## Task input
——————————
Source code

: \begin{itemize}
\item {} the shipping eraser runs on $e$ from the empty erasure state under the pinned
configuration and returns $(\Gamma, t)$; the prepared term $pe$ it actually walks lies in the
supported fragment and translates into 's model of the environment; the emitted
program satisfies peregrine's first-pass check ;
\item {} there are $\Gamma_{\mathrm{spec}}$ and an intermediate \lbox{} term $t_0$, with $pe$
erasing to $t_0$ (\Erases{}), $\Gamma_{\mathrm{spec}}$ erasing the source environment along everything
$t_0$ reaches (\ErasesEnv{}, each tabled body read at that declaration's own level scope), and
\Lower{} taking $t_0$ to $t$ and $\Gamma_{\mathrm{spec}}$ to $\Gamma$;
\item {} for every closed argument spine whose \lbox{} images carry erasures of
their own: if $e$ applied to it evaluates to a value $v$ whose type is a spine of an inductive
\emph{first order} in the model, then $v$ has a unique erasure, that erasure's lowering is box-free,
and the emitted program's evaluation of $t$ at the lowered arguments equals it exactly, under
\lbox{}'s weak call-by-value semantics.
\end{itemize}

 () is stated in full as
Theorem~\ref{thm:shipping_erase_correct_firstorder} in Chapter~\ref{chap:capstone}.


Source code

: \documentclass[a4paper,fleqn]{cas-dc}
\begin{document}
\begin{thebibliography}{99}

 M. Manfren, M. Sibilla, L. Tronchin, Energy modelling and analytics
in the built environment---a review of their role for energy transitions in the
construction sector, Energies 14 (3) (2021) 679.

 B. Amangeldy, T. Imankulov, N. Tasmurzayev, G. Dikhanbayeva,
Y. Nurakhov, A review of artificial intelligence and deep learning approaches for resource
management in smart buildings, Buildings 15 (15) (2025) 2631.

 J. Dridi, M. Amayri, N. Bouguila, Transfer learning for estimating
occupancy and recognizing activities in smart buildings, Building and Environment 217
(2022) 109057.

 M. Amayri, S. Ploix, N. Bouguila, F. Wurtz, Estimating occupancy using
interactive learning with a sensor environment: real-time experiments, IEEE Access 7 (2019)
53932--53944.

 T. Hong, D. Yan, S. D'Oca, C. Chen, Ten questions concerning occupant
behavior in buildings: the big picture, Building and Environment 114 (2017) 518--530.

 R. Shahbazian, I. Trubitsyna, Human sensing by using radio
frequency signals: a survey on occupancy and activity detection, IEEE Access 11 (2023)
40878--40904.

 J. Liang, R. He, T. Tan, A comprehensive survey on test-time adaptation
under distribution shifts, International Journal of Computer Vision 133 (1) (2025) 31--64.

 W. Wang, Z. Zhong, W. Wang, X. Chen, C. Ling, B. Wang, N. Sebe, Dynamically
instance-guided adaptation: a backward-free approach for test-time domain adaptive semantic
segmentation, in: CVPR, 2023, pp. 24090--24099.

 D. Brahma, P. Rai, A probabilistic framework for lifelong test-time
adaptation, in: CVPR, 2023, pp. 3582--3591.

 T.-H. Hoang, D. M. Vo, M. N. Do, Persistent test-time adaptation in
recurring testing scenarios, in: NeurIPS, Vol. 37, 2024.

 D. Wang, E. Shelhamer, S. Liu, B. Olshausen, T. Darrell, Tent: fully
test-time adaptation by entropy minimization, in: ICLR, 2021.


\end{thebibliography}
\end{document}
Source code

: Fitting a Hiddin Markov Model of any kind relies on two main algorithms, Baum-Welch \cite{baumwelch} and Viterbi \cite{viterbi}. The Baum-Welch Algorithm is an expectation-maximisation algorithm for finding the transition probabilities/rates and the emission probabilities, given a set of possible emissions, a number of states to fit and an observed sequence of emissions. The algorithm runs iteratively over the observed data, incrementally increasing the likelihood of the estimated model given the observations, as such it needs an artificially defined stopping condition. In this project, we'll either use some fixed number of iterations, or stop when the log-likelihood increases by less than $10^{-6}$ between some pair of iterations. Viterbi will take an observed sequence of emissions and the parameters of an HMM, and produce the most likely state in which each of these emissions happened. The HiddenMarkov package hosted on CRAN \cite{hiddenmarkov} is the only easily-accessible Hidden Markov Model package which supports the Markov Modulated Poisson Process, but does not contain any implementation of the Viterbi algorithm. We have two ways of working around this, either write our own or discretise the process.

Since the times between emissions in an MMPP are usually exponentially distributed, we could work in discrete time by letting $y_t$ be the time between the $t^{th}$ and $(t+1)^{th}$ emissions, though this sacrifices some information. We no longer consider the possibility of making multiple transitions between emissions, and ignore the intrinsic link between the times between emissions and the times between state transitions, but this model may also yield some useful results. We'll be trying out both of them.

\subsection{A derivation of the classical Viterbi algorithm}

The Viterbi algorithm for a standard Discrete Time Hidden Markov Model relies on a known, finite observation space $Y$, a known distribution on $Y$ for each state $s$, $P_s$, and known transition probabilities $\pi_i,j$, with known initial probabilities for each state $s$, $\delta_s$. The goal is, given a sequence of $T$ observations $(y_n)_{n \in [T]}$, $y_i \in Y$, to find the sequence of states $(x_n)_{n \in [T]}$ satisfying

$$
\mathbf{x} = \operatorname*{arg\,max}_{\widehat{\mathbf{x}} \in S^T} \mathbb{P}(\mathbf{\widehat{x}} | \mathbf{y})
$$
——————————
## Assigned task
Please retype all of the data above exactly as written.

## Answer to this exercise
Source code

: \begin{itemize}
\item {} the shipping eraser runs on $e$ from the empty erasure state under the pinned
configuration and returns $(\Gamma, t)$; the prepared term $pe$ it actually walks lies in the
supported fragment and translates into 's model of the environment; the emitted
program satisfies peregrine's first-pass check ;
\item {} there are $\Gamma_{\mathrm{spec}}$ and an intermediate \lbox{} term $t_0$, with $pe$
erasing to $t_0$ (\Erases{}), $\Gamma_{\mathrm{spec}}$ erasing the source environment along everything
$t_0$ reaches (\ErasesEnv{}, each tabled body read at that declaration's own level scope), and
\Lower{} taking $t_0$ to $t$ and $\Gamma_{\mathrm{spec}}$ to $\Gamma$;
\item {} for every closed argument spine whose \lbox{} images carry erasures of
their own: if $e$ applied to it evaluates to a value $v$ whose type is a spine of an inductive
\emph{first order} in the model, then $v$ has a unique erasure, that erasure's lowering is box-free,
and the emitted program's evaluation of $t$ at the lowered arguments equals it exactly, under
\lbox{}'s weak call-by-value semantics.
\end{itemize}

 () is stated in full as
Theorem~\ref{thm:shipping_erase_correct_firstorder} in Chapter~\ref{chap:capstone}.


Source code

: \documentclass[a4paper,fleqn]{cas-dc}
\begin{document}
\begin{thebibliography}{99}

 M. Manfren, M. Sibilla, L. Tronchin, Energy modelling and analytics
in the built environment---a review of their role for energy transitions in the
construction sector, Energies 14 (3) (2021) 679.

 B. Amangeldy, T. Imankulov, N. Tasmurzayev, G. Dikhanbayeva,
Y. Nurakhov, A review of artificial intelligence and deep learning approaches for resource
management in smart buildings, Buildings 15 (15) (2025) 2631.

 J. Dridi, M. Amayri, N. Bouguila, Transfer learning for estimating
occupancy and recognizing activities in smart buildings, Building and Environment 217
(2022) 109057.

 M. Amayri, S. Ploix, N. Bouguila, F. Wurtz, Estimating occupancy using
interactive learning with a sensor environment: real-time experiments, IEEE Access 7 (2019)
53932--53944.

 T. Hong, D. Yan, S. D'Oca, C. Chen, Ten questions concerning occupant
behavior in buildings: the big picture, Building and Environment 114 (2017) 518--530.

 R. Shahbazian, I. Trubitsyna, Human sensing by using radio
frequency signals: a survey on occupancy and activity detection, IEEE Access 11 (2023)
40878--40904.

 J. Liang, R. He, T. Tan, A comprehensive survey on test-time adaptation
under distribution shifts, International Journal of Computer Vision 133 (1) (2025) 31--64.

 W. Wang, Z. Zhong, W. Wang, X. Chen, C. Ling, B. Wang, N. Sebe, Dynamically
instance-guided adaptation: a backward-free approach for test-time domain adaptive semantic
segmentation, in: CVPR, 2023, pp. 24090--24099.

 D. Brahma, P. Rai, A probabilistic framework for lifelong test-time
adaptation, in: CVPR, 2023, pp. 3582--3591.

 T.-H. Hoang, D. M. Vo, M. N. Do, Persistent test-time adaptation in
recurring testing scenarios, in: NeurIPS, Vol. 37, 2024.

 D. Wang, E. Shelhamer, S. Liu, B. Olshausen, T. Darrell, Tent: fully
test-time adaptation by entropy minimization, in: ICLR, 2021.


\end{thebibliography}
\end{document}
Source code

: Fitting a Hiddin Markov Model of any kind relies on two main algorithms, Baum-Welch \cite{baumwelch} and Viterbi \cite{viterbi}. The Baum-Welch Algorithm is an expectation-maximisation algorithm for finding the transition probabilities/rates and the emission probabilities, given a set of possible emissions, a number of states to fit and an observed sequence of emissions. The algorithm runs iteratively over the observed data, incrementally increasing the likelihood of the estimated model given the observations, as such it needs an artificially defined stopping condition. In this project, we'll either use some fixed number of iterations, or stop when the log-likelihood increases by less than $10^{-6}$ between some pair of iterations. Viterbi will take an observed sequence of emissions and the parameters of an HMM, and produce the most likely state in which each of these emissions happened. The HiddenMarkov package hosted on CRAN \cite{hiddenmarkov} is the only easily-accessible Hidden Markov Model package which supports the Markov Modulated Poisson Process, but does not contain any implementation of the Viterbi algorithm. We have two ways of working around this, either write our own or discretise the process.

Since the times between emissions in an MMPP are usually exponentially distributed, we could work in discrete time by letting $y_t$ be the time between the $t^{th}$ and $(t+1)^{th}$ emissions, though this sacrifices some information. We no longer consider the possibility of making multiple transitions between emissions, and ignore the intrinsic link between the times between emissions and the times between state transitions, but this model may also yield some useful results. We'll be trying out both of them.

\subsection{A derivation of the classical Viterbi algorithm}

The Viterbi algorithm for a standard Discrete Time Hidden Markov Model relies on a known, finite observation space $Y$, a known distribution on $Y$ for each state $s$, $P_s$, and known transition probabilities $\pi_i,j$, with known initial probabilities for each state $s$, $\delta_s$. The goal is, given a sequence of $T$ observations $(y_n)_{n \in [T]}$, $y_i \in Y$, to find the sequence of states $(x_n)_{n \in [T]}$ satisfying

$$
\mathbf{x} = \operatorname*{arg\,max}_{\widehat{\mathbf{x}} \in S^T} \mathbb{P}(\mathbf{\widehat{x}} | \mathbf{y})
$$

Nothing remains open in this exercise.